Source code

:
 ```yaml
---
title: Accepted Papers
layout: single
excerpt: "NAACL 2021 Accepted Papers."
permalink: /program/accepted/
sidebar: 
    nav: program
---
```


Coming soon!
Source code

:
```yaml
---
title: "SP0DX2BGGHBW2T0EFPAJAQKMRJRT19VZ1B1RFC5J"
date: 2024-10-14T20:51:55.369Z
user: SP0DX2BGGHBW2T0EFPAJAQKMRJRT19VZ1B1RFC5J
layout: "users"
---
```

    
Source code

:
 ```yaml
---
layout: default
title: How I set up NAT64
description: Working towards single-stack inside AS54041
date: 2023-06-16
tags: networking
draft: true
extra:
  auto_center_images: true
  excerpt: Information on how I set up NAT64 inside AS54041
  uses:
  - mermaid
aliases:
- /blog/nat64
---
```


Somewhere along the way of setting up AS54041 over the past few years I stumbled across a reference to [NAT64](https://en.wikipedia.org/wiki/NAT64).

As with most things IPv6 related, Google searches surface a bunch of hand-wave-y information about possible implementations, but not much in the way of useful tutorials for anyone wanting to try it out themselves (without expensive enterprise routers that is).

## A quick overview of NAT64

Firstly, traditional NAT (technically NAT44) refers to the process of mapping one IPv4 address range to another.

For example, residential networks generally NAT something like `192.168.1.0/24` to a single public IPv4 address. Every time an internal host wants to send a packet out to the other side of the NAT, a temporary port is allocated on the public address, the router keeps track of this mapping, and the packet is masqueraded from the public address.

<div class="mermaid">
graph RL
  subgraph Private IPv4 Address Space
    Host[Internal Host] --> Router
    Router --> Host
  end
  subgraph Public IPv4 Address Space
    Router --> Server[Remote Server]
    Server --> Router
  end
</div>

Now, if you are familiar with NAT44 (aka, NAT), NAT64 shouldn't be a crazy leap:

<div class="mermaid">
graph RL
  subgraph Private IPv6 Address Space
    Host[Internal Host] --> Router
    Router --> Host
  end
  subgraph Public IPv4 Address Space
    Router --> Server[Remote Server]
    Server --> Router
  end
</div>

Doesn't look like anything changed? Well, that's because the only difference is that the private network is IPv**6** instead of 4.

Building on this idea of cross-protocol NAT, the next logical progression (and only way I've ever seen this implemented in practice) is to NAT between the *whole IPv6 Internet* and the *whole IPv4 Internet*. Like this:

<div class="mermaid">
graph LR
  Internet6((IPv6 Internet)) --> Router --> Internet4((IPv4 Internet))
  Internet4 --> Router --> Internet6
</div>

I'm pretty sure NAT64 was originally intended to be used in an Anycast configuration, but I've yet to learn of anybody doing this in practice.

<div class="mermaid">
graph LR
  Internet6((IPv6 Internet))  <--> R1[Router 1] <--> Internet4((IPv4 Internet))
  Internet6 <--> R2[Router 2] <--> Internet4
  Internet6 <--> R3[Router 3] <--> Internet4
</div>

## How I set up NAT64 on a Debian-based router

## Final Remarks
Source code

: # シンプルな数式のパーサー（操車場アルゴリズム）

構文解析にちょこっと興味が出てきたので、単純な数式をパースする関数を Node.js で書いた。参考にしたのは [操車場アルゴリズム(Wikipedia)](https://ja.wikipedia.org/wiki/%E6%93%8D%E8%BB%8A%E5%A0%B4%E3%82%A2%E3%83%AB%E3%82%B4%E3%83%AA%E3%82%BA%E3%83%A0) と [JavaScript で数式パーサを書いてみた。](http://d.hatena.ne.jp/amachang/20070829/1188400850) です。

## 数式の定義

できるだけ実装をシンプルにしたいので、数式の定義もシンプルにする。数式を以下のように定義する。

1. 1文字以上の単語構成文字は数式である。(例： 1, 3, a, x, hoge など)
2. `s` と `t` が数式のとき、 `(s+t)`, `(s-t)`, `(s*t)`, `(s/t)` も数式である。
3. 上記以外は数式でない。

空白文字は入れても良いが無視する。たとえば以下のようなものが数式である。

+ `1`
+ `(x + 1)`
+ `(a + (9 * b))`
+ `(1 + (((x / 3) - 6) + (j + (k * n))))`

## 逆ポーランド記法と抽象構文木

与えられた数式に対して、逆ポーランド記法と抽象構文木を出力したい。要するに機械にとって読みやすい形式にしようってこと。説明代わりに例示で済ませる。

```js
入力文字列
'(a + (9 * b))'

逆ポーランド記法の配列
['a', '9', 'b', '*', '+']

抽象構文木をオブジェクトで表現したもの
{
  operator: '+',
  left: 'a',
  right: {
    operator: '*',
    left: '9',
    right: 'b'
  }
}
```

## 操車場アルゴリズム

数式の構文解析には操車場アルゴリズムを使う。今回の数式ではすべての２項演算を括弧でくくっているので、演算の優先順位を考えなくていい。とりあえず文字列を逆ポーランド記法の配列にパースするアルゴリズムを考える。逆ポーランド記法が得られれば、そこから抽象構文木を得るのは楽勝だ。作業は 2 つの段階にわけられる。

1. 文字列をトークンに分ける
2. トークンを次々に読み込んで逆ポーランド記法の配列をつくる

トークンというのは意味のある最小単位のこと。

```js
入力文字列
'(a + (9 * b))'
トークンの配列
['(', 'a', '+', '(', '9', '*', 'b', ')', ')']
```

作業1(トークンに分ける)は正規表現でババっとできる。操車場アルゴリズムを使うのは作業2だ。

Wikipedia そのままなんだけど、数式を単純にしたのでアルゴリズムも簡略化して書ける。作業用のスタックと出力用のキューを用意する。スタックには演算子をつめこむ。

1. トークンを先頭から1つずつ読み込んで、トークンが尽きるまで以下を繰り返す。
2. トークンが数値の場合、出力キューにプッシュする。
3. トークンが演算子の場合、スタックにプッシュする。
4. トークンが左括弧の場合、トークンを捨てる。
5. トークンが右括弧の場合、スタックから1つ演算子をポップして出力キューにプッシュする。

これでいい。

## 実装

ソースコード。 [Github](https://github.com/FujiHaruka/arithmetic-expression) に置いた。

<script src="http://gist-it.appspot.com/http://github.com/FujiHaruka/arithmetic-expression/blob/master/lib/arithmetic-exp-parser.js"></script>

→ **TASK PROMPT**
Print all of the entries exactly as they are written.

→ **WRITTEN SOLUTION**
Source code

:
 ```yaml
---
title: Accepted Papers
layout: single
excerpt: "NAACL 2021 Accepted Papers."
permalink: /program/accepted/
sidebar: 
    nav: program
---
```


Coming soon!
Source code

:
```yaml
---
title: "SP0DX2BGGHBW2T0EFPAJAQKMRJRT19VZ1B1RFC5J"
date: 2024-10-14T20:51:55.369Z
user: SP0DX2BGGHBW2T0EFPAJAQKMRJRT19VZ1B1RFC5J
layout: "users"
---
```

    
Source code

:
 ```yaml
---
layout: default
title: How I set up NAT64
description: Working towards single-stack inside AS54041
date: 2023-06-16
tags: networking
draft: true
extra:
  auto_center_images: true
  excerpt: Information on how I set up NAT64 inside AS54041
  uses:
  - mermaid
aliases:
- /blog/nat64
---
```


Somewhere along the way of setting up AS54041 over the past few years I stumbled across a reference to [NAT64](https://en.wikipedia.org/wiki/NAT64).

As with most things IPv6 related, Google searches surface a bunch of hand-wave-y information about possible implementations, but not much in the way of useful tutorials for anyone wanting to try it out themselves (without expensive enterprise routers that is).

## A quick overview of NAT64

Firstly, traditional NAT (technically NAT44) refers to the process of mapping one IPv4 address range to another.

For example, residential networks generally NAT something like `192.168.1.0/24` to a single public IPv4 address. Every time an internal host wants to send a packet out to the other side of the NAT, a temporary port is allocated on the public address, the router keeps track of this mapping, and the packet is masqueraded from the public address.

<div class="mermaid">
graph RL
  subgraph Private IPv4 Address Space
    Host[Internal Host] --> Router
    Router --> Host
  end
  subgraph Public IPv4 Address Space
    Router --> Server[Remote Server]
    Server --> Router
  end
</div>

Now, if you are familiar with NAT44 (aka, NAT), NAT64 shouldn't be a crazy leap:

<div class="mermaid">
graph RL
  subgraph Private IPv6 Address Space
    Host[Internal Host] --> Router
    Router --> Host
  end
  subgraph Public IPv4 Address Space
    Router --> Server[Remote Server]
    Server --> Router
  end
</div>

Doesn't look like anything changed? Well, that's because the only difference is that the private network is IPv**6** instead of 4.

Building on this idea of cross-protocol NAT, the next logical progression (and only way I've ever seen this implemented in practice) is to NAT between the *whole IPv6 Internet* and the *whole IPv4 Internet*. Like this:

<div class="mermaid">
graph LR
  Internet6((IPv6 Internet)) --> Router --> Internet4((IPv4 Internet))
  Internet4 --> Router --> Internet6
</div>

I'm pretty sure NAT64 was originally intended to be used in an Anycast configuration, but I've yet to learn of anybody doing this in practice.

<div class="mermaid">
graph LR
  Internet6((IPv6 Internet))  <--> R1[Router 1] <--> Internet4((IPv4 Internet))
  Internet6 <--> R2[Router 2] <--> Internet4
  Internet6 <--> R3[Router 3] <--> Internet4
</div>

## How I set up NAT64 on a Debian-based router

## Final Remarks
Source code

: # シンプルな数式のパーサー（操車場アルゴリズム）

構文解析にちょこっと興味が出てきたので、単純な数式をパースする関数を Node.js で書いた。参考にしたのは [操車場アルゴリズム(Wikipedia)](https://ja.wikipedia.org/wiki/%E6%93%8D%E8%BB%8A%E5%A0%B4%E3%82%A2%E3%83%AB%E3%82%B4%E3%83%AA%E3%82%BA%E3%83%A0) と [JavaScript で数式パーサを書いてみた。](http://d.hatena.ne.jp/amachang/20070829/1188400850) です。

## 数式の定義

できるだけ実装をシンプルにしたいので、数式の定義もシンプルにする。数式を以下のように定義する。

1. 1文字以上の単語構成文字は数式である。(例： 1, 3, a, x, hoge など)
2. `s` と `t` が数式のとき、 `(s+t)`, `(s-t)`, `(s*t)`, `(s/t)` も数式である。
3. 上記以外は数式でない。

空白文字は入れても良いが無視する。たとえば以下のようなものが数式である。

+ `1`
+ `(x + 1)`
+ `(a + (9 * b))`
+ `(1 + (((x / 3) - 6) + (j + (k * n))))`

## 逆ポーランド記法と抽象構文木

与えられた数式に対して、逆ポーランド記法と抽象構文木を出力したい。要するに機械にとって読みやすい形式にしようってこと。説明代わりに例示で済ませる。

```js
入力文字列
'(a + (9 * b))'

逆ポーランド記法の配列
['a', '9', 'b', '*', '+']

抽象構文木をオブジェクトで表現したもの
{
  operator: '+',
  left: 'a',
  right: {
    operator: '*',
    left: '9',
    right: 'b'
  }
}
```

## 操車場アルゴリズム

数式の構文解析には操車場アルゴリズムを使う。今回の数式ではすべての２項演算を括弧でくくっているので、演算の優先順位を考えなくていい。とりあえず文字列を逆ポーランド記法の配列にパースするアルゴリズムを考える。逆ポーランド記法が得られれば、そこから抽象構文木を得るのは楽勝だ。作業は 2 つの段階にわけられる。

1. 文字列をトークンに分ける
2. トークンを次々に読み込んで逆ポーランド記法の配列をつくる

トークンというのは意味のある最小単位のこと。

```js
入力文字列
'(a + (9 * b))'
トークンの配列
['(', 'a', '+', '(', '9', '*', 'b', ')', ')']
```

作業1(トークンに分ける)は正規表現でババっとできる。操車場アルゴリズムを使うのは作業2だ。

Wikipedia そのままなんだけど、数式を単純にしたのでアルゴリズムも簡略化して書ける。作業用のスタックと出力用のキューを用意する。スタックには演算子をつめこむ。

1. トークンを先頭から1つずつ読み込んで、トークンが尽きるまで以下を繰り返す。
2. トークンが数値の場合、出力キューにプッシュする。
3. トークンが演算子の場合、スタックにプッシュする。
4. トークンが左括弧の場合、トークンを捨てる。
5. トークンが右括弧の場合、スタックから1つ演算子をポップして出力キューにプッシュする。

これでいい。

## 実装

ソースコード。 [Github](https://github.com/FujiHaruka/arithmetic-expression) に置いた。

<script src="http://gist-it.appspot.com/http://github.com/FujiHaruka/arithmetic-expression/blob/master/lib/arithmetic-exp-parser.js"></script>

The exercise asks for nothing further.